A portfolio can grow in strength only when the market moves up. Many an investor approach the downslide of the market to add strength to their portfolios by hedging using the derivatives segment namely futures and options. Many asset classes too can be hedged against other asset classes to minimize losses and maximize profits. Averaging out is another way of reducing cost and maximizing profits. Pyramiding is used by many to add strength to their growing investment and is commonly practiced.

More often than not, the term portfolio is synonymous with stocks and most portfolios comprise only of stocks. Various types of stocks serve various purposes depending upon their market capitalization. Stocks are normally classified as growth stocks, speculative stocks, defensive stocks, income stocks, value stocks, cyclical stocks and blue chips. A clever amalgamation of all the above stocks in the right quantities at the right time and price results in a strong portfolio which gives a greater return on  investment as compared to the return on investment of the market.

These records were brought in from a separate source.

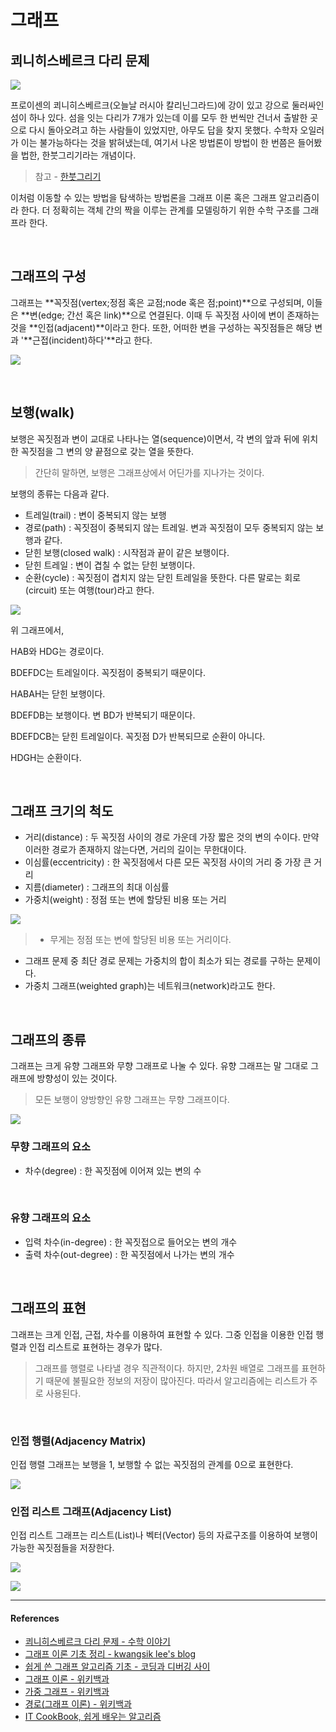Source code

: # 그래프

## 쾨니히스베르크 다리 문제

![](../assets/images/Graph-쾨니헤스베르크_다리.png)

프로이센의 쾨니히스베르크(오늘날 러시아 칼리닌그라드)에 강이 있고 강으로 둘러싸인 섬이 하나 있다. 섬을 잇는 다리가 7개가 있는데 이를 모두 한 번씩만 건너서 출발한 곳으로 다시 돌아오려고 하는 사람들이 있었지만, 아무도 답을 찾지 못했다. 수학자 오일러가 이는 불가능하다는 것을 밝혀냈는데, 여기서 나온 방법론이 방법이 한 번쯤은 들어봤을 법한, 한붓그리기라는 개념이다.

> 참고 - [한붓그리기](https://ko.wikipedia.org/wiki/%ED%95%9C%EB%B6%93%EA%B7%B8%EB%A6%AC%EA%B8%B0)

이처럼 이동할 수 있는 방법을 탐색하는 방법론을 그래프 이론 혹은 그래프 알고리즘이라 한다. 더 정확히는 객체 간의 짝을 이루는 관계를 모델링하기 위한 수학 구조를 그래프라 한다.

<br/>

## 그래프의 구성

그래프는 **꼭짓점(vertex;정점 혹은 교점;node 혹은 점;point)**으로 구성되며, 이들은 **변(edge; 간선 혹은 link)**으로 연결된다. 이때 두 꼭짓점 사이에 변이 존재하는 것을 **인접(adjacent)**이라고 한다. 또한, 어떠한 변을 구성하는 꼭짓점들은 해당 변과 '**근접(incident)하다'**라고 한다.

![](../assets/images/Graph-그래프.png)

<br/>

## 보행(walk)

보행은 꼭짓점과 변이 교대로 나타나는 열(sequence)이면서, 각 변의 앞과 뒤에 위치한 꼭짓점을 그 변의 양 끝점으로 갖는 열을 뜻한다.

> 간단히 말하면, 보행은 그래프상에서 어딘가를 지나가는 것이다.

보행의 종류는 다음과 같다.

- 트레일(trail) : 변이 중복되지 않는 보행
- 경로(path) : 꼭짓점이 중복되지 않는 트레일. 변과 꼭짓점이 모두 중복되지 않는 보행과 같다.
- 닫힌 보행(closed walk) : 시작점과 끝이 같은 보행이다.
- 닫힌 트레일 : 변이 겹칠 수 없는 닫힌 보행이다.
- 순환(cycle) : 꼭짓점이 겹치지 않는 닫힌 트레일을 뜻한다. 다른 말로는 회로(circuit) 또는 여행(tour)라고 한다.

![](../assets/images/Graph-보행.png)

위 그래프에서,

HAB와 HDG는 경로이다.

BDEFDC는 트레일이다. 꼭짓점이 중복되기 때문이다.

HABAH는 닫힌 보행이다.

BDEFDB는 보행이다. 변 BD가 반복되기 때문이다.

BDEFDCB는 닫힌 트레일이다. 꼭짓점 D가 반복되므로 순환이 아니다.

HDGH는 순환이다.

<br/>

## 그래프 크기의 척도

- 거리(distance) : 두 꼭짓점 사이의 경로 가운데 가장 짧은 것의 변의 수이다. 만약 이러한 경로가 존재하지 않는다면, 거리의 길이는 무한대이다.
- 이심률(eccentricity) : 한 꼭짓점에서 다른 모든 꼭짓점 사이의 거리 중 가장 큰 거리
- 지름(diameter) : 그래프의 최대 이심률
- 가중치(weight) : 정점 또는 변에 할당된 비용 또는 거리

![](../assets/images/Graph-크기.png)

> - 무게는 정점 또는 변에 할당된 비용 또는 거리이다.

- 그래프 문제 중 최단 경로 문제는 가중치의 합이 최소가 되는 경로를 구하는 문제이다.
- 가중치 그래프(weighted graph)는 네트워크(network)라고도 한다.

<br/>

## 그래프의 종류

그래프는 크게 유향 그래프와 무향 그래프로 나눌 수 있다. 유향 그래프는 말 그대로 그래프에 방향성이 있는 것이다.

> 모든 보행이 양방향인 유향 그래프는 무향 그래프이다.

![](../assets/images/Graph-종류.png)

### 무향 그래프의 요소

- 차수(degree) : 한 꼭짓점에 이어져 있는 변의 수

<br/>

### 유향 그래프의 요소

- 입력 차수(in-degree) : 한 꼭짓접으로 들어오는 변의 개수
- 출력 차수(out-degree) : 한 꼭짓점에서 나가는 변의 개수

<br/>

## 그래프의 표현

그래프는 크게 인접, 근접, 차수를 이용하여 표현할 수 있다. 그중 인접을 이용한 인접 행렬과 인접 리스트로 표현하는 경우가 많다.

> 그래프를 행렬로 나타낼 경우 직관적이다. 하지만, 2차원 배열로 그래프를 표현하기 때문에 불필요한 정보의 저장이 많아진다. 따라서 알고리즘에는 리스트가 주로 사용된다.

<br/>

### 인접 행렬(Adjacency Matrix)

인접 행렬 그래프는 보행을 1, 보행할 수 없는 꼭짓점의 관계를 0으로 표현한다.

![](../assets/images/Graph-행렬.png)

### 인접 리스트 그래프(Adjacency List)

인접 리스트 그래프는 리스트(List)나 벡터(Vector) 등의 자료구조를 이용하여 보행이 가능한 꼭짓점들을 저장한다.

![](../assets/images/Graph-리스트_무향.png)

![](../assets/images/Graph-리스트_유향.png)

---

#### References

- [쾨니히스베르크 다리 문제 - 수학 이야기](https://suhak.tistory.com/54)
- [그래프 이론 기초 정리 - kwangsik lee's blog](http://www.kwangsiklee.com/2017/11/%EA%B7%B8%EB%9E%98%ED%94%84-%EC%9D%B4%EB%A1%A0-%EA%B8%B0%EC%B4%88-%EC%A0%95%EB%A6%AC/)
- [쉽게 쓴 그래프 알고리즘 기초 - 코딩과 디버깅 사이](https://m.blog.naver.com/occidere/220923695595)
- [그래프 이론 - 위키백과](https://ko.wikipedia.org/wiki/%EA%B7%B8%EB%9E%98%ED%94%84_%EC%9D%B4%EB%A1%A0)
- [가중 그래프 - 위키백과](https://ko.wikipedia.org/wiki/%EA%B0%80%EC%A4%91_%EA%B7%B8%EB%9E%98%ED%94%84)
- [경로(그래프 이론) - 위키백과](<https://ko.wikipedia.org/wiki/%EA%B2%BD%EB%A1%9C_(%EA%B7%B8%EB%9E%98%ED%94%84_%EC%9D%B4%EB%A1%A0)>)
- [IT CookBook, 쉽게 배우는 알고리즘](http://www.hanbit.co.kr/store/books/look.php?p_code=B7707942187)
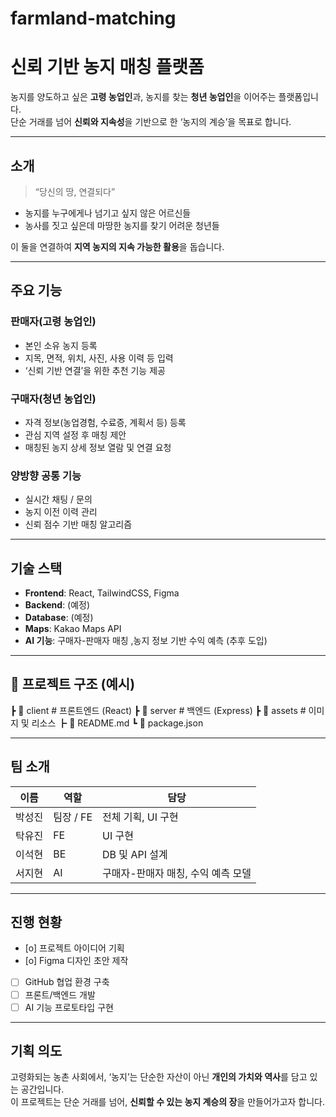 # farmland-matching
#  신뢰 기반 농지 매칭 플랫폼

농지를 양도하고 싶은 **고령 농업인**과, 농지를 찾는 **청년 농업인**을 이어주는 플랫폼입니다.  
단순 거래를 넘어 **신뢰와 지속성**을 기반으로 한 ‘농지의 계승’을 목표로 합니다.

---

##  소개

> “당신의 땅, 연결되다”

- 농지를 누구에게나 넘기고 싶지 않은 어르신들  
- 농사를 짓고 싶은데 마땅한 농지를 찾기 어려운 청년들  

이 둘을 연결하여 **지역 농지의 지속 가능한 활용**을 돕습니다.

---

##  주요 기능

###  판매자(고령 농업인)
- 본인 소유 농지 등록
- 지목, 면적, 위치, 사진, 사용 이력 등 입력
- ‘신뢰 기반 연결’을 위한 추천 기능 제공

###  구매자(청년 농업인)
- 자격 정보(농업경험, 수료증, 계획서 등) 등록
- 관심 지역 설정 후 매칭 제안
- 매칭된 농지 상세 정보 열람 및 연결 요청

###  양방향 공통 기능
- 실시간 채팅 / 문의
- 농지 이전 이력 관리
- 신뢰 점수 기반 매칭 알고리즘

---

##  기술 스택

- **Frontend**: React, TailwindCSS, Figma
- **Backend**: (예정)
- **Database**: (예정)
- **Maps**: Kakao Maps API
- **AI 기능**: 구매자-판매자 매칭 ,농지 정보 기반 수익 예측 (추후 도입)

---

## 📂 프로젝트 구조 (예시)
┣ 📁 client # 프론트엔드 (React)
┣ 📁 server # 백엔드 (Express)
┣ 📁 assets # 이미지 및 리소스
┣ 📄 README.md
┗ 📄 package.json


---

##  팀 소개

| 이름 | 역할 | 담당 |
|------|------|------|
| 박성진 | 팀장 / FE | 전체 기획, UI 구현 |
| 탁유진 | FE | UI 구현 |
| 이석현 | BE | DB 및 API 설계 |
| 서지현 | AI | 구매자-판매자 매칭, 수익 예측 모델 |


---

##  진행 현황

- [o] 프로젝트 아이디어 기획
- [o] Figma 디자인 초안 제작
- [ ] GitHub 협업 환경 구축
- [ ] 프론트/백엔드 개발
- [ ] AI 기능 프로토타입 구현

---

##  기획 의도

고령화되는 농촌 사회에서, ‘농지’는 단순한 자산이 아닌 **개인의 가치와 역사**를 담고 있는 공간입니다.  
이 프로젝트는 단순 거래를 넘어, **신뢰할 수 있는 농지 계승의 장**을 만들어가고자 합니다.


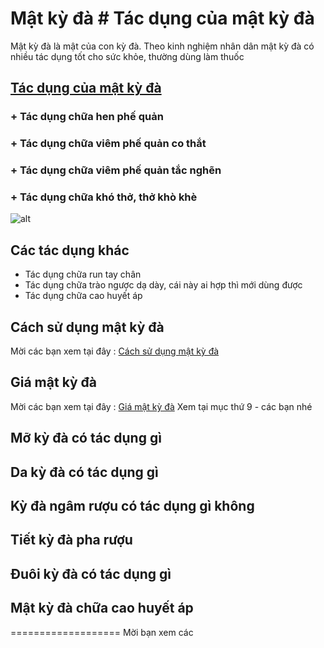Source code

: # Mật kỳ đà # Tác dụng của mật kỳ đà
Mật kỳ đà là mật của con kỳ đà. Theo kinh nghiệm nhân dân mật kỳ đà có nhiều tác dụng tốt cho sức khỏe, thường dùng làm thuốc
## [Tác dụng của mật kỳ đà](https://caycohoaqua.com/blog/mat-ky-da-co-tac-dung-gi)
### + Tác dụng chữa hen phế quản
### + Tác dụng chữa viêm phế quản co thắt
### + Tác dụng chữa viêm phế quản tắc nghẽn
### + Tác dụng chữa khó thở, thở khò khè

![alt](http://https://drive.google.com/file/d/1wPgeDgoAXDClfH010832W7La08Jtzmyn/view?usp=sharing)
## Các tác dụng khác
+ Tác dụng chữa run tay chân
+ Tác dụng chữa trào ngược dạ dày, cái này ai hợp thì mới dùng được
+ Tác dụng chữa cao huyết áp

## Cách sử dụng mật kỳ đà
Mời các bạn xem tại đây : [Cách sử dụng mật kỳ đà](https://caycohoaqua.webflow.io/posts/cach-su-dung-mat-ky-da)

## Giá mật kỳ đà
Mời các bạn xem tại đây : [Giá mật kỳ đà](https://caycohoaqua.com/blog/mat-ky-da-co-tac-dung-gi)
Xem tại mục thứ 9 - các bạn nhé

## Mỡ kỳ đà có tác dụng gì

## Da kỳ đà có tác dụng gì

## Kỳ đà ngâm rượu có tác dụng gì không

## Tiết kỳ đà pha rượu

## Đuôi kỳ đà có tác dụng gì

## Mật kỳ đà chữa cao huyết áp


===================
Mời bạn xem các 
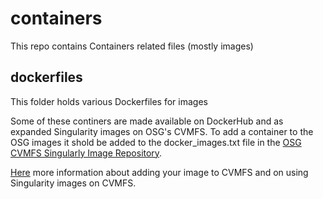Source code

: # containers

This repo contains Containers related files (mostly images)

## dockerfiles

This folder holds various Dockerfiles for images

Some of these continers are made available on DockerHub and as expanded Singularity images on OSG's CVMFS.
To add a container to the OSG images it shold be added to the docker_images.txt file in the [OSG CVMFS Singularly Image Repository](https://github.com/opensciencegrid/cvmfs-singularity-sync). 

[Here](https://support.opensciencegrid.org/support/solutions/articles/12000024676-docker-and-singularity-containers) more information about adding your image to CVMFS and on using Singularity images on CVMFS.
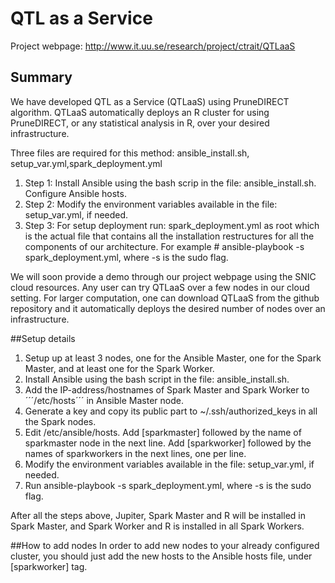 # QTL as a Service

Project webpage: http://www.it.uu.se/research/project/ctrait/QTLaaS

## Summary
We have developed QTL as a Service (QTLaaS) using PruneDIRECT algorithm. QTLaaS automatically deploys an R cluster for using PruneDIRECT, or any statistical analysis in R, over your desired infrastructure.


Three files are required for this method: ansible_install.sh, setup_var.yml,spark_deployment.yml

1. Step 1: Install Ansible using the bash scrip in the file: ansible_install.sh. Configure Ansible hosts.
2. Step 2: Modify the environment variables available in the file: setup_var.yml, if needed.
3. Step 3: For setup deployment run: spark_deployment.yml as root which is the actual file that contains all the installation restructures for all the components of our architecture. For example # ansible-playbook -s spark_deployment.yml, where -s is the sudo flag. 

We will soon provide a demo through our project webpage using the SNIC cloud resources. Any user can try QTLaaS over a few nodes in our cloud setting. For larger computation, one can download QTLaaS from the github repository and it automatically deploys the desired number of nodes over an infrastructure.

##Setup details

1. Setup up at least 3 nodes, one for the Ansible Master, one for the Spark Master, and at least one for the Spark Worker.
2. Install Ansible using the bash script in the file: ansible_install.sh.
3. Add the IP-address/hostnames of Spark Master and Spark Worker to 
´´´/etc/hosts´´´
 in Ansible Master node.
4. Generate a key and copy its public part to ~/.ssh/authorized_keys in all the Spark nodes.
5. Edit /etc/ansible/hosts. Add [sparkmaster] followed by the name of sparkmaster node in the next line. Add [sparkworker] followed by the names of sparkworkers in the next lines, one per line.
6. Modify the environment variables available in the file: setup_var.yml, if needed.
7. Run ansible-playbook -s spark_deployment.yml, where -s is the sudo flag.

After all the steps above, Jupiter, Spark Master and R will be installed in Spark Master, and Spark Worker and R is installed in all Spark Workers.

##How to add nodes
In order to add new nodes to your already configured cluster, you should just add the new hosts to the Ansible hosts file, under [sparkworker] tag.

Investing in a good portfolio requires a financial commitment which allows it to grow. If one begins to withdraw from funds it will only slow down the process or at worse make the portfolio underperform. One must stay committed to investing in the portfolio for a period of five years and enough funds should be kept aside for regularly investing in the same. One should not withdraw at least for one year and thereafter make regular investments into the existing portfolio to enhance and strengthen it.

Last but not the least, reviewing the portfolio at regular intervals is extremely crucial to its growth. Where some watch their portfolio too closely, others completely forget about it for years on end. A quarterly review is ideal to see if the growth is as per plan. Companies bring out their quarterly reports and these should be studied in the light of one’s portfolio to ascertain if things are moving as per plan. At no point though should one look at his investment on a daily basis as this will only lead to anxiety and wrong decisions.

Portfolio building is a very strong way of staying ahead of inflation and creating wealth. The youth should focus on a growth oriented portfolio whereas the elderly should focus on an income oriented portfolio.

Emphasis on building a portfolio in one’s life is extremely crucial and should be practiced by one and all alike.